--- START ---

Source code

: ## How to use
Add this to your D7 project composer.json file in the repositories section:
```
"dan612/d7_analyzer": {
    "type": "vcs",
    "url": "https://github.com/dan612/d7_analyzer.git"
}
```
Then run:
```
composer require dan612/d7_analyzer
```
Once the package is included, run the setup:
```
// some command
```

--- END ---
--- START ---

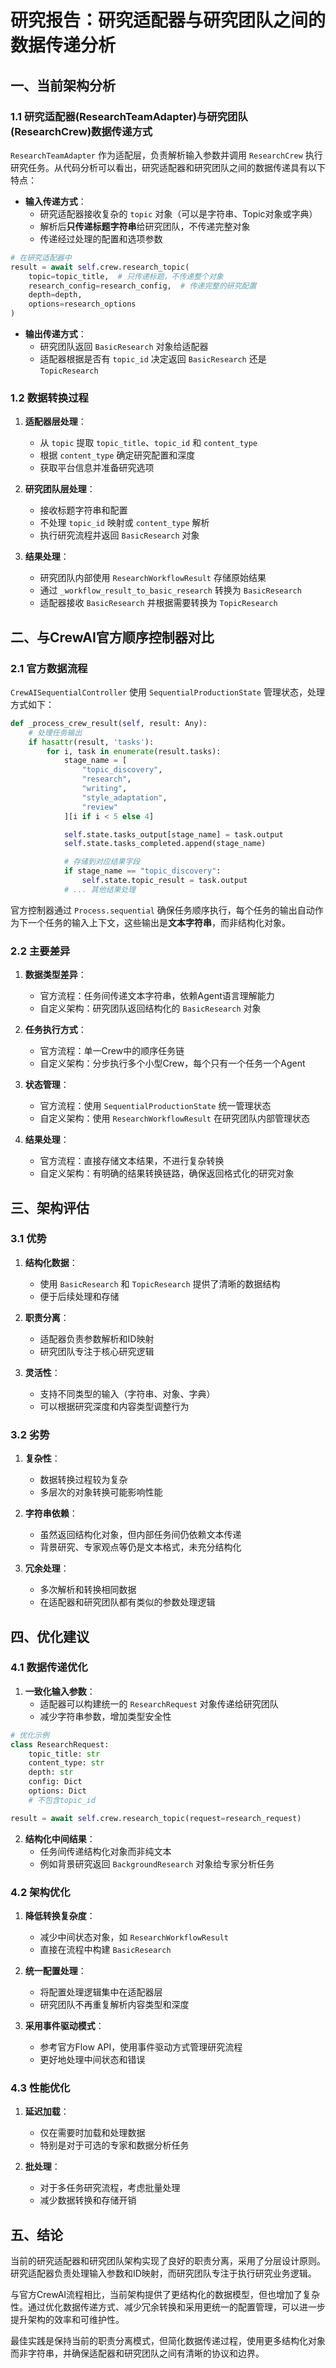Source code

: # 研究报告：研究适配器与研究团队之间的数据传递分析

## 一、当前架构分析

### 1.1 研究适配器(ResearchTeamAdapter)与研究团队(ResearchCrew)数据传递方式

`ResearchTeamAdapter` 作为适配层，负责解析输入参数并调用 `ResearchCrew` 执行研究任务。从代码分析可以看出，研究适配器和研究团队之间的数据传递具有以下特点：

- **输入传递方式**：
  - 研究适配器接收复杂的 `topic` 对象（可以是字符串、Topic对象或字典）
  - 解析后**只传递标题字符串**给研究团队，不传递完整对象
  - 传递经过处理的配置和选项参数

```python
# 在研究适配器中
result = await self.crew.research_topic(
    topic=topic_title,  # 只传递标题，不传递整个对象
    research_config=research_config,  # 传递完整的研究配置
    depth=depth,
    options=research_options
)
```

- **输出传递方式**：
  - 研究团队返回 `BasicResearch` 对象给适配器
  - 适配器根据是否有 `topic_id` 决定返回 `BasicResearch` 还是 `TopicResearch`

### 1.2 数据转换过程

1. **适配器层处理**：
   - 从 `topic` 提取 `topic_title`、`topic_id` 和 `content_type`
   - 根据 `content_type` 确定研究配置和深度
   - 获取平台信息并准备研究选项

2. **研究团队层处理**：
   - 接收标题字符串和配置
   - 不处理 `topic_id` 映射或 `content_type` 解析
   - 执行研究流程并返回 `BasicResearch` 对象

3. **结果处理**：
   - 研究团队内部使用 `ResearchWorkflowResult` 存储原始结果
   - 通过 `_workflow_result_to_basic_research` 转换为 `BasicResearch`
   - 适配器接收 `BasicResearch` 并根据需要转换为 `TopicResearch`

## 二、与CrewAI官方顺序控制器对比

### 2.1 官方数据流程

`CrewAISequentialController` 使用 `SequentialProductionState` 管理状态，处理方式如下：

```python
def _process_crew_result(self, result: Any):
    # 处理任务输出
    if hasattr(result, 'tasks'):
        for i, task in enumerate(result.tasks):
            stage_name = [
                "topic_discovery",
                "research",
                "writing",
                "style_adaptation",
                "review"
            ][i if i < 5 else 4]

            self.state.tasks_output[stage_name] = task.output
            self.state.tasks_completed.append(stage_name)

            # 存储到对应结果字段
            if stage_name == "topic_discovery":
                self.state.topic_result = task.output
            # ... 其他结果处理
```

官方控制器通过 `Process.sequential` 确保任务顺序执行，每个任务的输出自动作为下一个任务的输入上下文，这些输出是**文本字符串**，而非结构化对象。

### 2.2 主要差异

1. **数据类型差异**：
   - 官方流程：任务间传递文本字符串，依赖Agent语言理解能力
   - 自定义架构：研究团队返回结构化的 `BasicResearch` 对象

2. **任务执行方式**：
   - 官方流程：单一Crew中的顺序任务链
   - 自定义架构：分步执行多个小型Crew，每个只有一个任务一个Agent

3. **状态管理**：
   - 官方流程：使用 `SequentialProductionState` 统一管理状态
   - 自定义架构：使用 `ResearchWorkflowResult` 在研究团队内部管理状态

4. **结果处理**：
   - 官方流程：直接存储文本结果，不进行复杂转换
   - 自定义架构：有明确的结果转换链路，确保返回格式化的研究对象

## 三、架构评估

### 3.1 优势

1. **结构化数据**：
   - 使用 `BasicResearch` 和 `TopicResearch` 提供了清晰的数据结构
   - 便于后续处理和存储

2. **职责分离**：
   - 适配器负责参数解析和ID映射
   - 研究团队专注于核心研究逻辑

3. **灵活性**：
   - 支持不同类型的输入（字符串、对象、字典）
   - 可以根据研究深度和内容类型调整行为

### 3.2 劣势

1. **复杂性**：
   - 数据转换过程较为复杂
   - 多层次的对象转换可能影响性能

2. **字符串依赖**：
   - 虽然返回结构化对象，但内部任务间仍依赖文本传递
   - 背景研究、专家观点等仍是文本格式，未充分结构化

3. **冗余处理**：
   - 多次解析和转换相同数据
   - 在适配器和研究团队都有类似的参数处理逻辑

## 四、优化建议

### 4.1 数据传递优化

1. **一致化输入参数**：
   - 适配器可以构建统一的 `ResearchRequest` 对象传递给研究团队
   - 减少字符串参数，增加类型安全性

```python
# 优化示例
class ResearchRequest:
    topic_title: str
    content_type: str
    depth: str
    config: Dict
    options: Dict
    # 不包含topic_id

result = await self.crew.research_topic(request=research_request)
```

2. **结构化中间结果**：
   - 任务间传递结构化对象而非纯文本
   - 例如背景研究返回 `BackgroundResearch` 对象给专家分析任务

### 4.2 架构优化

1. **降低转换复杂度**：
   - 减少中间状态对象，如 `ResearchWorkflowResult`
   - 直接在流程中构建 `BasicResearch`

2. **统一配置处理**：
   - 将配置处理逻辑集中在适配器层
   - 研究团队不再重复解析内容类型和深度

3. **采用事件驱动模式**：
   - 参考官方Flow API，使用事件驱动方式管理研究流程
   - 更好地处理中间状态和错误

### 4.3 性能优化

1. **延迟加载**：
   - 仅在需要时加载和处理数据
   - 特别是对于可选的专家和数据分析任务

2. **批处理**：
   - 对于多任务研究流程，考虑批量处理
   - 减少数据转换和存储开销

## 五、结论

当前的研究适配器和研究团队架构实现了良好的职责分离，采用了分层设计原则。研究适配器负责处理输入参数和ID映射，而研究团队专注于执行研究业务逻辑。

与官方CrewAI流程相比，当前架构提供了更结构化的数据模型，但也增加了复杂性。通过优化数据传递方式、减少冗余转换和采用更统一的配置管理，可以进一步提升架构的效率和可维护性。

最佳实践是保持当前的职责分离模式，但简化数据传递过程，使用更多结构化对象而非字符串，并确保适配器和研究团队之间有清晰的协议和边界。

--- END ---

PROBLEM TO SOLVE — Every line above that holds the string "options" should be copied out.

SOLUTION TO THE PROBLEM —
    options=research_options
    options: Dict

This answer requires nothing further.